Exercise details. A single number is required: the count of lines in the records below that contain the word "verbatim".
---------- Data section ----------
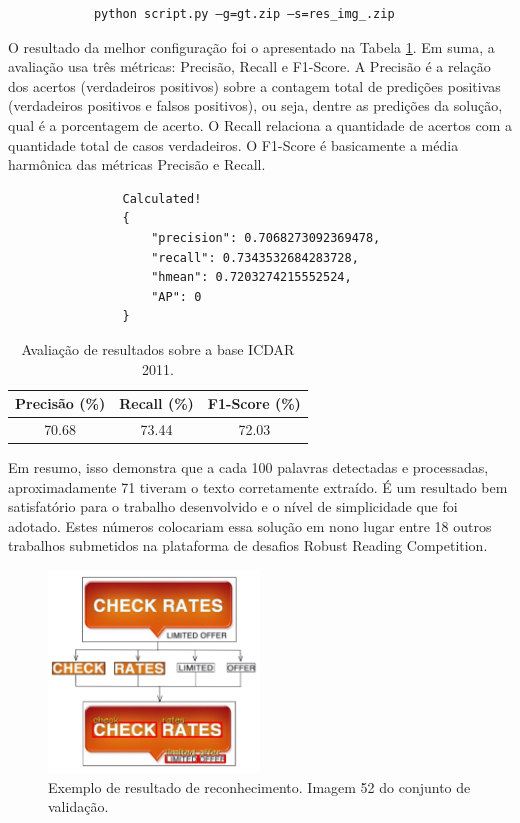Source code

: \begin{verbatim}
            python script.py –g=gt.zip –s=res_img_.zip
\end{verbatim}

O resultado da melhor configuração foi o apresentado na Tabela \ref{tab:icdar11_results}. Em suma, a avaliação usa três métricas: Precisão, Recall e F1-Score. A Precisão é a relação dos acertos (verdadeiros positivos) sobre a contagem total de predições positivas (verdadeiros positivos e falsos positivos), ou seja, dentre as predições da solução, qual é a porcentagem de acerto. O Recall relaciona a quantidade de acertos com a quantidade total de casos verdadeiros. O F1-Score é basicamente a média harmônica das métricas Precisão e Recall.

\begin{verbatim}
                Calculated!
                {
                    "precision": 0.7068273092369478,
                    "recall": 0.7343532684283728,
                    "hmean": 0.7203274215552524, 
                    "AP": 0
                }
\end{verbatim}

\begin{table}[htb]
    \centering
    \caption{Avaliação de resultados sobre a base ICDAR 2011.}
    \begin{tabular}{|c|c|c|}
        \hline
        Precisão (\%) & Recall (\%) & F1-Score (\%) \\
        \hline
        70.68 & 73.44 & 72.03\\
        \hline
    \end{tabular}
    \label{tab:icdar11_results}
\end{table}

Em resumo, isso demonstra que a cada 100 palavras detectadas e processadas, aproximadamente 71 tiveram o texto corretamente extraído. É um resultado bem satisfatório para o trabalho desenvolvido e o nível de simplicidade que foi adotado. Estes números colocariam essa solução em nono lugar entre 18 outros trabalhos submetidos na plataforma de desafios Robust Reading Competition.

\begin{figure}
    \centering
    \includegraphics[width=0.5\textwidth]{figs/resultados-icdar11-01.png}
    \caption{Exemplo de resultado de reconhecimento. Imagem 52 do conjunto de validação.}
    \label{fig:results_icdar11_01}
\end{figure}

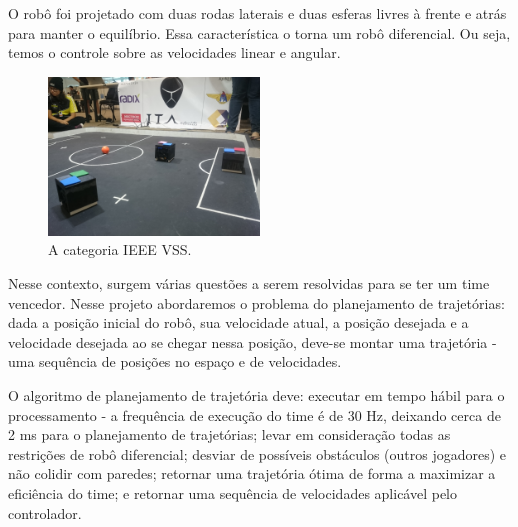 \documentclass[a4paper,12pt]{article}
\begin{document}
O robô foi projetado com duas rodas laterais e duas esferas livres à frente e atrás para manter o equilíbrio. Essa característica o torna um robô diferencial. Ou seja, temos o controle sobre as velocidades linear e angular.

\begin{figure}
	\label{fig: vss}
	\centering
	\includegraphics[width=0.5\textwidth]{figures/vss.JPG}
   \caption{A categoria IEEE VSS.}
\end{figure}

Nesse contexto, surgem várias questões a serem resolvidas para se ter um time vencedor. Nesse projeto abordaremos o problema do planejamento de trajetórias: dada a posição inicial do robô, sua velocidade atual, a posição desejada e a velocidade desejada ao se chegar nessa posição, deve-se montar uma trajetória - uma sequência de posições no espaço e de velocidades.

O algoritmo de planejamento de trajetória deve: executar em tempo hábil para o processamento - a frequência de execução do time é de 30 Hz, deixando cerca de 2 ms para o planejamento de trajetórias; levar em consideração todas as restrições de robô diferencial; desviar de possíveis obstáculos (outros jogadores) e não colidir com paredes; retornar uma trajetória ótima de forma a maximizar a eficiência do time; e retornar uma sequência de velocidades aplicável pelo controlador.

\end{document}
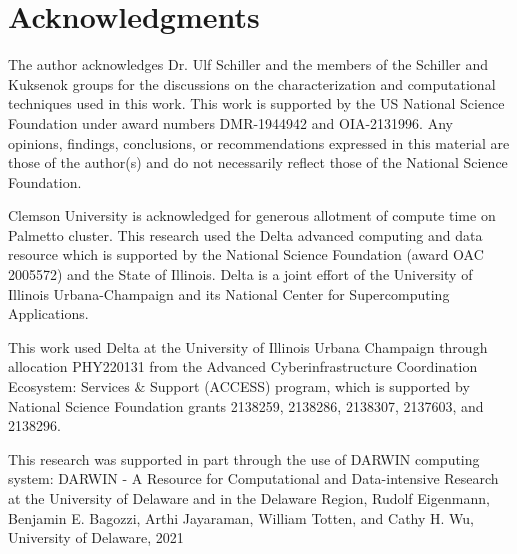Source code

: 
\section{Acknowledgments}

The author acknowledges Dr. Ulf Schiller and the members of the Schiller and Kuksenok groups for the discussions on 
the characterization and computational techniques used in this work. This work is supported by the US National Science 
Foundation under award numbers DMR-1944942 and OIA-2131996. Any opinions, findings, conclusions, or recommendations 
expressed in this material are those of the author(s) and do not necessarily reflect those of the National Science 
Foundation.  

Clemson University is acknowledged for generous allotment of compute time on Palmetto cluster. This research used the 
Delta advanced computing and data resource which is supported by the National Science Foundation (award OAC 2005572) 
and the State of Illinois. Delta is a joint effort of the University of Illinois Urbana-Champaign and its National 
Center for Supercomputing Applications. 

This work used Delta at the University of Illinois Urbana Champaign through allocation PHY220131 from the Advanced 
Cyberinfrastructure Coordination Ecosystem: Services $\&$ Support (ACCESS) program, which is supported by National 
Science Foundation grants 2138259, 2138286, 2138307, 2137603, and 2138296. 

This research was supported in part through the use of DARWIN computing system: DARWIN - A Resource for Computational 
and Data-intensive Research at the University of Delaware and in the Delaware Region, Rudolf Eigenmann, Benjamin E. 
Bagozzi, Arthi Jayaraman, William Totten, and Cathy H. Wu, University of Delaware, 2021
----------
Expected answer. 4